[Stored items]
──────
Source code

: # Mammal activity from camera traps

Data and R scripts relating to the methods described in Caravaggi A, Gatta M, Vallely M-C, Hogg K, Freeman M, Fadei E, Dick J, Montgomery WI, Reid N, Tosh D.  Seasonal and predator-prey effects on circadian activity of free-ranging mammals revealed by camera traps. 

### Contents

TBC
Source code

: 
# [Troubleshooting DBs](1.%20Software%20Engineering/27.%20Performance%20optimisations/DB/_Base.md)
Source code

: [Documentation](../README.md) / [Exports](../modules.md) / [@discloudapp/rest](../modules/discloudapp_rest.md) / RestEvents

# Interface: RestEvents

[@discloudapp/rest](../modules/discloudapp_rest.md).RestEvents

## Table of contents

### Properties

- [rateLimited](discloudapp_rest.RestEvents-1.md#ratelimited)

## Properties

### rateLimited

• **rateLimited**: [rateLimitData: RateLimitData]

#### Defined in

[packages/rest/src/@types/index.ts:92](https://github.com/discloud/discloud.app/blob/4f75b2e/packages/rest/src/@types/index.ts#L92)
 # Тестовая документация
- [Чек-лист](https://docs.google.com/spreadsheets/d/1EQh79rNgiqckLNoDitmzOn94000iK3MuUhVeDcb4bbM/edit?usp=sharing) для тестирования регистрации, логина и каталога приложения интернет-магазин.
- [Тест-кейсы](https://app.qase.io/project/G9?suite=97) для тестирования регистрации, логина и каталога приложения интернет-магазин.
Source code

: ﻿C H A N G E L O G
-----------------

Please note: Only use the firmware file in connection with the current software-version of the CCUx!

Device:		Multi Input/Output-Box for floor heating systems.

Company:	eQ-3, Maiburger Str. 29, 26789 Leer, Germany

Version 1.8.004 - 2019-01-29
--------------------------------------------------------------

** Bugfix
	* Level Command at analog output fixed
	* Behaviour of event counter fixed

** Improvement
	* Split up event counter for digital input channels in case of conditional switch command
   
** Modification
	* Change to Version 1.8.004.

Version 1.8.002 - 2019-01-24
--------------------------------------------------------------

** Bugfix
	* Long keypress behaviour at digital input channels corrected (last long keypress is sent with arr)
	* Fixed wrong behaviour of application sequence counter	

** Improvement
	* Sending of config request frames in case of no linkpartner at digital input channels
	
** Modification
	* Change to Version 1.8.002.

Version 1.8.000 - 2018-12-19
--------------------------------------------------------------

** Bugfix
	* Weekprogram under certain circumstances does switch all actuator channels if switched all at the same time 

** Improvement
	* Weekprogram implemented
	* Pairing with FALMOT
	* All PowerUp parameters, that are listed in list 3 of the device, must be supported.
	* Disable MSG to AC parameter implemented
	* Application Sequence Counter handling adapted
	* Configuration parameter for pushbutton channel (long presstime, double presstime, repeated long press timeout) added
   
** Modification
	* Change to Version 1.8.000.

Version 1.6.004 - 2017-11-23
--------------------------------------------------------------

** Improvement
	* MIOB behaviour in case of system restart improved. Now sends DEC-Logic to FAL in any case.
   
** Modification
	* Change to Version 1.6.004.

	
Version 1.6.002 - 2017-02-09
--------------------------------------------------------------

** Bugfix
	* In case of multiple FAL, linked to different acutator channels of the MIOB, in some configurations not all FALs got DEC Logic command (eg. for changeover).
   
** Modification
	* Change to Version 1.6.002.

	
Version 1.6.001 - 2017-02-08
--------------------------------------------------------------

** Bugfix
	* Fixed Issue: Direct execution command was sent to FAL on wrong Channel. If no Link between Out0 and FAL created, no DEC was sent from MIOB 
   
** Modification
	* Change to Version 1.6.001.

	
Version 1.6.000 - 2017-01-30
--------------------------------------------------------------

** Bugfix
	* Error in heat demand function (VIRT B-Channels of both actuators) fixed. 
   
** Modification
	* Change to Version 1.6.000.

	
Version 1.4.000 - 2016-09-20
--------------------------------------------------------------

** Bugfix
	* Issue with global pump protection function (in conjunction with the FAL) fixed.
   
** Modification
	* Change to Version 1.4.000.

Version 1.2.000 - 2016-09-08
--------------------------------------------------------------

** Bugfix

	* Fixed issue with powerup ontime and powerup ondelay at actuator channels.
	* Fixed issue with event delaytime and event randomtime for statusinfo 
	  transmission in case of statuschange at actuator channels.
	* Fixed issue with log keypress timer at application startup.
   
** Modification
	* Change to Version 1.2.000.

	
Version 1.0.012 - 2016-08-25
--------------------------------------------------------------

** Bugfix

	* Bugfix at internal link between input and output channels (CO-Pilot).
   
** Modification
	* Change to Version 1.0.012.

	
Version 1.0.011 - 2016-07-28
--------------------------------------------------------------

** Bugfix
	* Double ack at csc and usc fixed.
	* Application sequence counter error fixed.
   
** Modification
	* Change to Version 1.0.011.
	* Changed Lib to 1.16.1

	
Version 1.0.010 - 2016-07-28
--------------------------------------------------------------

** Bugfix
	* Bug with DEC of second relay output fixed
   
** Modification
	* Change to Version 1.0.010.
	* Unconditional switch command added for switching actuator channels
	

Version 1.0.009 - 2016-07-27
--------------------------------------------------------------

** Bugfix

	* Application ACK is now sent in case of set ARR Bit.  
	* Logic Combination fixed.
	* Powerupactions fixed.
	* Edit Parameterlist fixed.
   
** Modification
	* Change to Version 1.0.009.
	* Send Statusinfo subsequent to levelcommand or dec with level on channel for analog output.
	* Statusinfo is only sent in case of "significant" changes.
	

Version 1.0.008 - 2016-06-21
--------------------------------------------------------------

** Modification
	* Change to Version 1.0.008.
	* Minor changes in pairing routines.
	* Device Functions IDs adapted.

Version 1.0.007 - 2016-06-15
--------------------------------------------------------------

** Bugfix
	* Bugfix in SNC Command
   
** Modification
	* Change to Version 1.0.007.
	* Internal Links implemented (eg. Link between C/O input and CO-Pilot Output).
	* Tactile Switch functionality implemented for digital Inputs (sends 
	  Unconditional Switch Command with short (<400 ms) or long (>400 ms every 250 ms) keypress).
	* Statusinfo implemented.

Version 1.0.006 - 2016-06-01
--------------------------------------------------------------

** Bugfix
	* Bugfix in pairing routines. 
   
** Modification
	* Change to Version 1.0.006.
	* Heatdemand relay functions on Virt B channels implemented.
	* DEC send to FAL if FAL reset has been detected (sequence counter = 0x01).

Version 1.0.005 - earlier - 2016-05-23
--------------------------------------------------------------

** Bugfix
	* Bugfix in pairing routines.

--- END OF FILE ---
──────
§ PROBLEM REQUIREMENTS
Each record is to be reproduced exactly as it appears.

§ ANSWER TO THIS EXERCISE
Source code

: # Mammal activity from camera traps

Data and R scripts relating to the methods described in Caravaggi A, Gatta M, Vallely M-C, Hogg K, Freeman M, Fadei E, Dick J, Montgomery WI, Reid N, Tosh D.  Seasonal and predator-prey effects on circadian activity of free-ranging mammals revealed by camera traps. 

### Contents

TBC
Source code

: 
# [Troubleshooting DBs](1.%20Software%20Engineering/27.%20Performance%20optimisations/DB/_Base.md)
Source code

: [Documentation](../README.md) / [Exports](../modules.md) / [@discloudapp/rest](../modules/discloudapp_rest.md) / RestEvents

# Interface: RestEvents

[@discloudapp/rest](../modules/discloudapp_rest.md).RestEvents

## Table of contents

### Properties

- [rateLimited](discloudapp_rest.RestEvents-1.md#ratelimited)

## Properties

### rateLimited

• **rateLimited**: [rateLimitData: RateLimitData]

#### Defined in

[packages/rest/src/@types/index.ts:92](https://github.com/discloud/discloud.app/blob/4f75b2e/packages/rest/src/@types/index.ts#L92)
 # Тестовая документация
- [Чек-лист](https://docs.google.com/spreadsheets/d/1EQh79rNgiqckLNoDitmzOn94000iK3MuUhVeDcb4bbM/edit?usp=sharing) для тестирования регистрации, логина и каталога приложения интернет-магазин.
- [Тест-кейсы](https://app.qase.io/project/G9?suite=97) для тестирования регистрации, логина и каталога приложения интернет-магазин.
Source code

: ﻿C H A N G E L O G
-----------------

Please note: Only use the firmware file in connection with the current software-version of the CCUx!

Device:		Multi Input/Output-Box for floor heating systems.

Company:	eQ-3, Maiburger Str. 29, 26789 Leer, Germany

Version 1.8.004 - 2019-01-29
--------------------------------------------------------------

** Bugfix
	* Level Command at analog output fixed
	* Behaviour of event counter fixed

** Improvement
	* Split up event counter for digital input channels in case of conditional switch command
   
** Modification
	* Change to Version 1.8.004.

Version 1.8.002 - 2019-01-24
--------------------------------------------------------------

** Bugfix
	* Long keypress behaviour at digital input channels corrected (last long keypress is sent with arr)
	* Fixed wrong behaviour of application sequence counter	

** Improvement
	* Sending of config request frames in case of no linkpartner at digital input channels
	
** Modification
	* Change to Version 1.8.002.

Version 1.8.000 - 2018-12-19
--------------------------------------------------------------

** Bugfix
	* Weekprogram under certain circumstances does switch all actuator channels if switched all at the same time 

** Improvement
	* Weekprogram implemented
	* Pairing with FALMOT
	* All PowerUp parameters, that are listed in list 3 of the device, must be supported.
	* Disable MSG to AC parameter implemented
	* Application Sequence Counter handling adapted
	* Configuration parameter for pushbutton channel (long presstime, double presstime, repeated long press timeout) added
   
** Modification
	* Change to Version 1.8.000.

Version 1.6.004 - 2017-11-23
--------------------------------------------------------------

** Improvement
	* MIOB behaviour in case of system restart improved. Now sends DEC-Logic to FAL in any case.
   
** Modification
	* Change to Version 1.6.004.

	
Version 1.6.002 - 2017-02-09
--------------------------------------------------------------

** Bugfix
	* In case of multiple FAL, linked to different acutator channels of the MIOB, in some configurations not all FALs got DEC Logic command (eg. for changeover).
   
** Modification
	* Change to Version 1.6.002.

	
Version 1.6.001 - 2017-02-08
--------------------------------------------------------------

** Bugfix
	* Fixed Issue: Direct execution command was sent to FAL on wrong Channel. If no Link between Out0 and FAL created, no DEC was sent from MIOB 
   
** Modification
	* Change to Version 1.6.001.

	
Version 1.6.000 - 2017-01-30
--------------------------------------------------------------

** Bugfix
	* Error in heat demand function (VIRT B-Channels of both actuators) fixed. 
   
** Modification
	* Change to Version 1.6.000.

	
Version 1.4.000 - 2016-09-20
--------------------------------------------------------------

** Bugfix
	* Issue with global pump protection function (in conjunction with the FAL) fixed.
   
** Modification
	* Change to Version 1.4.000.

Version 1.2.000 - 2016-09-08
--------------------------------------------------------------

** Bugfix

	* Fixed issue with powerup ontime and powerup ondelay at actuator channels.
	* Fixed issue with event delaytime and event randomtime for statusinfo 
	  transmission in case of statuschange at actuator channels.
	* Fixed issue with log keypress timer at application startup.
   
** Modification
	* Change to Version 1.2.000.

	
Version 1.0.012 - 2016-08-25
--------------------------------------------------------------

** Bugfix

	* Bugfix at internal link between input and output channels (CO-Pilot).
   
** Modification
	* Change to Version 1.0.012.

	
Version 1.0.011 - 2016-07-28
--------------------------------------------------------------

** Bugfix
	* Double ack at csc and usc fixed.
	* Application sequence counter error fixed.
   
** Modification
	* Change to Version 1.0.011.
	* Changed Lib to 1.16.1

	
Version 1.0.010 - 2016-07-28
--------------------------------------------------------------

** Bugfix
	* Bug with DEC of second relay output fixed
   
** Modification
	* Change to Version 1.0.010.
	* Unconditional switch command added for switching actuator channels
	

Version 1.0.009 - 2016-07-27
--------------------------------------------------------------

** Bugfix

	* Application ACK is now sent in case of set ARR Bit.  
	* Logic Combination fixed.
	* Powerupactions fixed.
	* Edit Parameterlist fixed.
   
** Modification
	* Change to Version 1.0.009.
	* Send Statusinfo subsequent to levelcommand or dec with level on channel for analog output.
	* Statusinfo is only sent in case of "significant" changes.
	

Version 1.0.008 - 2016-06-21
--------------------------------------------------------------

** Modification
	* Change to Version 1.0.008.
	* Minor changes in pairing routines.
	* Device Functions IDs adapted.

Version 1.0.007 - 2016-06-15
--------------------------------------------------------------

** Bugfix
	* Bugfix in SNC Command
   
** Modification
	* Change to Version 1.0.007.
	* Internal Links implemented (eg. Link between C/O input and CO-Pilot Output).
	* Tactile Switch functionality implemented for digital Inputs (sends 
	  Unconditional Switch Command with short (<400 ms) or long (>400 ms every 250 ms) keypress).
	* Statusinfo implemented.

Version 1.0.006 - 2016-06-01
--------------------------------------------------------------

** Bugfix
	* Bugfix in pairing routines. 
   
** Modification
	* Change to Version 1.0.006.
	* Heatdemand relay functions on Virt B channels implemented.
	* DEC send to FAL if FAL reset has been detected (sequence counter = 0x01).

Version 1.0.005 - earlier - 2016-05-23
--------------------------------------------------------------

** Bugfix
	* Bugfix in pairing routines.

--- END OF FILE ---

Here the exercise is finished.